What If the EU Fractures, China Stagnates, or the U.S. Economy Worsens?(4)
7. In the US, the Emergence of the Home as the Locus of Many Activities: For millions of American families the residence will again gather up several functions that migrated away from the home about 125 years ago. The home, once more, becomes the domicile for income producing work (the home commercial operation-HCO), healthcare, eldercare/aging in place, childcare, schooling/learning/apprenticeships, entertainment, exercise, and even growing food and making wine, depending on size of the property, electricity and natural gas utility tariffs, and zoning. The extended family also enjoys a revival where the personalities and quality of intergenerational relationships permit. The extended family reduces per capita household costs, increases the range of activities that can be undertaken, improves the quality of care, enhances both personal and neighborhood security and allows fairly sophisticated HCOs to function.

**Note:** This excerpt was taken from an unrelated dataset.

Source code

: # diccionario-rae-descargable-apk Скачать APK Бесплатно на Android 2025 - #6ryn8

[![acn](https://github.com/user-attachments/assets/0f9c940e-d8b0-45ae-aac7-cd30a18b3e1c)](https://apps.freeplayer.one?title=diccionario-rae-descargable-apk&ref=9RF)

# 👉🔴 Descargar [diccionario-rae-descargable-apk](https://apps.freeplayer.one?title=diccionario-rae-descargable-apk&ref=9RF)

Economic and demographic pressures and advances in multiple technologies, software applications and home oriented professional and logistical services converge to facilitate this rebundling of functions. The increasing power and specialization and fallings unit costs of design, collaborative, supply chain, revenue stream and relationship management software; the increasing power and falling costs of home based computing and communications; affordable and compact high “9”s power quality equipment; very potent but compact laser cutting equipment and the impending (3 to 4 years) arrival of practical desktop fabrication makes it possible to undertake a rather large array of high value added commercial and fabrication operations at home while creating quite elaborate and sophisticated but cheap supply, logistics, distribution, marketing and remote work sharing/management networks.

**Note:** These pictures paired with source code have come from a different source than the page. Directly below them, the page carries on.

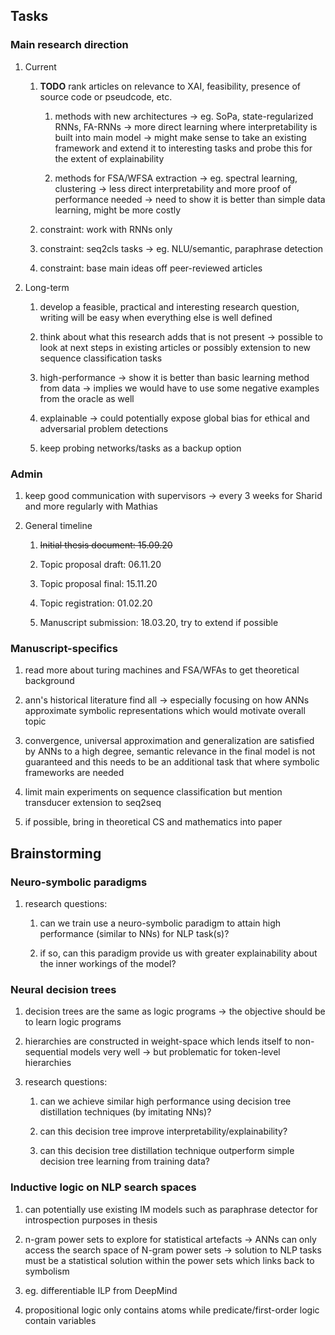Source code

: Tasks
-----

### Main research direction

1.  Current

    1.  **TODO** rank articles on relevance to XAI,
        feasibility, presence of source code or pseudcode, etc.

        1.  methods with new architectures -\> eg. SoPa,
            state-regularized RNNs, FA-RNNs -\> more direct learning
            where interpretability is built into main model -\> might
            make sense to take an existing framework and extend it to
            interesting tasks and probe this for the extent of
            explainability

        2.  methods for FSA/WFSA extraction -\> eg. spectral learning,
            clustering -\> less direct interpretability and more proof
            of performance needed -\> need to show it is better than
            simple data learning, might be more costly

    2.  constraint: work with RNNs only

    3.  constraint: seq2cls tasks -\> eg. NLU/semantic, paraphrase
        detection

    4.  constraint: base main ideas off peer-reviewed articles

2.  Long-term

    1.  develop a feasible, practical and interesting research question,
        writing will be easy when everything else is well defined

    2.  think about what this research adds that is not present -\>
        possible to look at next steps in existing articles or possibly
        extension to new sequence classification tasks

    3.  high-performance -\> show it is better than basic learning
        method from data -\> implies we would have to use some negative
        examples from the oracle as well

    4.  explainable -\> could potentially expose global bias for ethical
        and adversarial problem detections

    5.  keep probing networks/tasks as a backup option

### Admin

1.  keep good communication with supervisors -\> every 3 weeks for
    Sharid and more regularly with Mathias

2.  General timeline

    1.  ~~Initial thesis document: 15.09.20~~

    2.  Topic proposal draft: 06.11.20

    3.  Topic proposal final: 15.11.20

    4.  Topic registration: 01.02.20

    5.  Manuscript submission: 18.03.20, try to extend if possible

### Manuscript-specifics

1.  read more about turing machines and FSA/WFAs to get theoretical
    background

2.  ann\'s historical literature find all -\> especially focusing on how
    ANNs approximate symbolic representations which would motivate
    overall topic

3.  convergence, universal approximation and generalization are
    satisfied by ANNs to a high degree, semantic relevance in the final
    model is not guaranteed and this needs to be an additional task that
    where symbolic frameworks are needed

4.  limit main experiments on sequence classification but mention
    transducer extension to seq2seq

5.  if possible, bring in theoretical CS and mathematics into paper

Brainstorming
-------------

### Neuro-symbolic paradigms

1.  research questions:

    1.  can we train use a neuro-symbolic paradigm to attain high
        performance (similar to NNs) for NLP task(s)?

    2.  if so, can this paradigm provide us with greater explainability
        about the inner workings of the model?

### Neural decision trees

1.  decision trees are the same as logic programs -\> the objective
    should be to learn logic programs

2.  hierarchies are constructed in weight-space which lends itself to
    non-sequential models very well -\> but problematic for token-level
    hierarchies

3.  research questions:

    1.  can we achieve similar high performance using decision tree
        distillation techniques (by imitating NNs)?

    2.  can this decision tree improve interpretability/explainability?

    3.  can this decision tree distillation technique outperform simple
        decision tree learning from training data?

### Inductive logic on NLP search spaces

1.  can potentially use existing IM models such as paraphrase detector
    for introspection purposes in thesis

2.  n-gram power sets to explore for statistical artefacts -\> ANNs can
    only access the search space of N-gram power sets -\> solution to
    NLP tasks must be a statistical solution within the power sets which
    links back to symbolism

3.  eg. differentiable ILP from DeepMind

4.  propositional logic only contains atoms while predicate/first-order
    logic contain variables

In addition, technology platforms and applications will allow many existing but tiny and inefficient home based businesses to expand to critical mass. HCOs with annual revenues of tens of thousands of dollars to millions of dollars become both attractive and practical. The combination of necessity and feasibility will allow hundreds of thousands of HCOs to exist, taking the home based office or business to a much higher level of economic value added and employment in the US, while also fostering cultural changes that cannot really be anticipated.
The growth of HCOs will be aided and accompanied by the growth of social network financing, micro lending, micro private equity financing, micro M&A, HCO insurance, community banking (as thousands of new community banks are created in the next several years) and special purpose vendor and distribution/marketing channel financing. Home based schooling will also grow markedly given necessity, the availability of family members to teach and the recent emergence of an extensive advocacy and support service infrastructure, particularly in the South.

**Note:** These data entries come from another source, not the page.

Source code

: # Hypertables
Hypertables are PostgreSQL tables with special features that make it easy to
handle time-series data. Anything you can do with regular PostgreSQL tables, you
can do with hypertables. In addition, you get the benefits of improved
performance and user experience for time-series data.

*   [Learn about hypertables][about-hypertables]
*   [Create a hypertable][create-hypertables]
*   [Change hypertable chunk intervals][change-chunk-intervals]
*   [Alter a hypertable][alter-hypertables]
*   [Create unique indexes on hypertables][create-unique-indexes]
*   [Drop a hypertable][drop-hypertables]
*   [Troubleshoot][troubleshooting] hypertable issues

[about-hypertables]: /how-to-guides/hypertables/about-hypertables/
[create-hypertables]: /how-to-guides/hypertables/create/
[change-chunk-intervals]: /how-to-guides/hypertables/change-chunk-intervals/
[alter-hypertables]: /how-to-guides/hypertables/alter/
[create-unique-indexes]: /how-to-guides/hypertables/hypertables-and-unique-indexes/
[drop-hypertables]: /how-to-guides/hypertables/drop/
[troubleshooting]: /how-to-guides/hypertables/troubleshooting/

Home healthcare, aging in place and eldercare will be facilitated and stimulated by the availability of affordable home based defibrillators, dialysis equipment, sophisticated labs on a chip, life support equipment, and remote bio-medical monitoring, sensing, diagnostics and intervention tools, pressure and movement sensors and very inexpensive, long lived, low power, wireless temperature, vibration, moisture and gas sensor webs that can turn a bedroom into a mini life support/life extension facility. Many specialized home healthcare/eldercare services will emerge to provide support services and advice to families.
The home will become an important emerging market for large corporations and HCOs will be diversified and easily accessible sources of supply. In parallel, local community colleges and vocational/technical schools will witness a surge in enrollments while traditional high overhead universities, including elite schools, will see enrollments drop by a fifth to a quarter. Formal, paid, apprenticeship programs will become popular with millions of young people.
The author is no better (and likely worse) at trying to divine consequences than the interested reader. Indeed, the reader should view these consequences as an amusing template and conjure his or her own structures and trajectories. The more actionable these consequences the better the reader will be served in making investment choices. Remember, though, the most significant consequence will be the one we did not foresee. Those tempted by linear extrapolation of the most recent past should remind themselves that we are in an economic episode not an economic change of universe. This too will pass in a few (3 to 4?) years. We are sliding into a deep valley but not an abyss. There is another side which we will reach and then climb up and out. Of course, it will look different on the other side but for many shrewd or merely lucky (and the select few who are both shrewd and lucky) investors, innovators and risk takers it will be a much better place.